Posted: Thu Oct 25, 2007 6:16 am
by normsherman
Image

Feature The Guilt Trader by Mike Hood

The rocking of the train soon lulled Patience into a deep sleep, and when Brian noticed her unconscious state he moved over opposite Eddie and asked, "So Eddie, what's in the bag? It has a rather unpleasant odor..."

Posted: Thu Oct 25, 2007 7:18 pm
by Mr. Tweedy
I either really like it or I don't get it at all.

If the short guy was just trying to get rid of his dead monkey by unloading it on a sucker, then that's pretty funny!

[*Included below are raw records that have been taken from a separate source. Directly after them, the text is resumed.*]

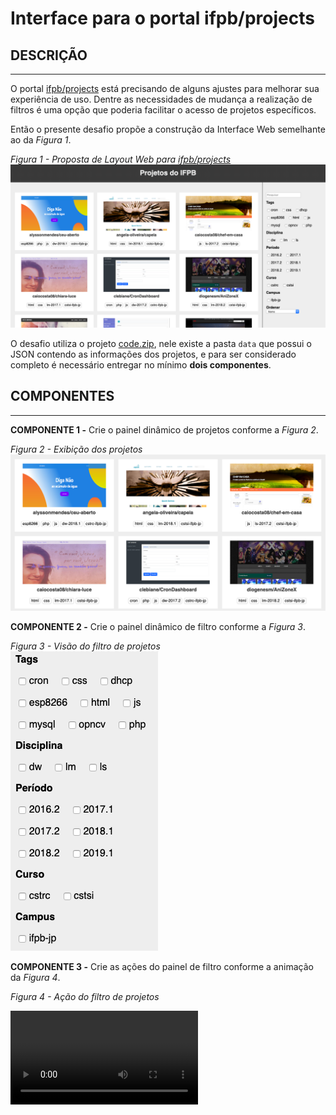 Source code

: # Interface para o portal ifpb/projects

## DESCRIÇÃO

---

O portal [ifpb/projects](https://github.com/ifpb/projects) está precisando de alguns ajustes para melhorar sua experiência de uso. Dentre as necessidades de mudança a realização de filtros é uma opção que poderia facilitar o acesso de projetos específicos.

Então o presente desafio propõe a construção da Interface Web semelhante ao da _Figura 1_.

_Figura 1 - Proposta de Layout Web para [ifpb/projects](https://github.com/ifpb/projects)_
![Layout](assets/layout.png)

O desafio utiliza o projeto [code.zip](code.zip), nele existe a pasta `data` que possui o JSON contendo as informações dos projetos, e para ser considerado completo é necessário entregar no mínimo **dois componentes**.

## COMPONENTES

---

**COMPONENTE 1 -** Crie o painel dinâmico de projetos conforme a _Figura 2_.

_Figura 2 - Exibição dos projetos_<br>
![Layout](assets/component-1.png)

**COMPONENTE 2 -** Crie o painel dinâmico de filtro conforme a _Figura 3_.

_Figura 3 - Visão do filtro de projetos_<br>
![Layout](assets/component-2.png)

**COMPONENTE 3 -** Crie as ações do painel de filtro conforme a animação da _Figura 4_.

_Figura 4 - Ação do filtro de projetos_<br>

<video autoplay loop controls>
  <source src="assets/component-3.webm" type="video/webm">
  <source src="assets/component-3.mov" type="video/mov">
</video>
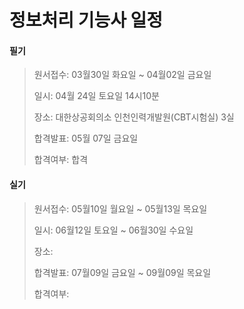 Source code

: # 정보처리 기능사 일정

#### 필기

> 원서접수: 03월30일 화요일 ~ 04월02일 금요일
>
> 일시: 04월 24일 토요일 14시10분
>
> 장소: 대한상공회의소 인천인력개발원(CBT시험실) 3실
>
> 합격발표: 05월 07일 금요일
> 
> 합격여부: 합격

#### 실기

> 원서접수: 05월10일 월요일 ~ 05월13일 목요일
>
> 일시: 06월12일 토요일 ~ 06월30일 수요일
>
> 장소:
>
> 합격발표: 07월09일 금요일 ~ 09월09일 목요일
> 
> 합격여부: 

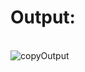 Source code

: # Output:
<br> ![copyOutput](https://user-images.githubusercontent.com/68191677/126523059-58bbec7d-b7be-4cff-a450-32817f049c08.png)
</br>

If there was something mystical going on, then I'm confused...

Guilt

Posted: Fri Oct 26, 2007 10:34 am
by strawman
Story sort of has Christian implications. The advice that made the girl jump? "If you would keep your life, then you must lose it." In exchange for which you get a stinking monkey off your back. Atonement!
And Patience, tall and fecund, riding the train to its destination: O, the humanity!
Now there's a promising forum thread: theology of drabble.

As usual, great job reading. The Peter Lorre voice was just right.

ditto

Posted: Fri Oct 26, 2007 8:15 pm
by Kevin Anderson
I'm kinda with Mr. Tweedy on this one - If its a joke, its a good one. If not, then I missed something somewhere.

And for what its worth I didn't get a Christian vibe off of this. Not saying there isn't one, just didn't strike me in a Biblical way.

Sorry this is off topic, but I was wondering if anyone could recommend some good escapepod episodes. I'm trying to get into this podcast, but I'm having a hard time. So which ones are your favorites? Don't take up valible drabblecast forum space, (like I'm doing) Just email me KevWasHere@aol.com

Posted: Fri Oct 26, 2007 9:33 pm
by Mr. Tweedy
I think Strawman was joking. At least, I don't see anything Christian there. I guess, if you really wanted to stretch, you could say it's like Christians swapping guilt with Jesus, except Jesus hasn't got any guilt, so it's only a one-way transfer. If you wanted to stretch.

I like the joke angle.

My personal favorite EP episode ever was "Ej-Es" (116) followed closely by "The House Beyond Your Sky" (106), and all the "Union Dues" episodes are good. (Lots of other good ones too; don't let that short list limit you.) I doubt Norm minds taking up space, since Drabblecast just got a glowing double-thumbs-up review at the end of this week's EP. (Yeah, Drabblecast!)

Posted: Sat Oct 27, 2007 3:25 am
by normsherman
Whoa, I just checked out EP after Tweedy's comment (thanks for the heads up!) That's exciting- Steve's a swell guy for doing that.

As far as posting in here, you guys do your thing! It might get more structured later but hell, this is drabblecast- it's more than 10 minute stories- start a thread about anything you think the average listener will like (minotaurs!)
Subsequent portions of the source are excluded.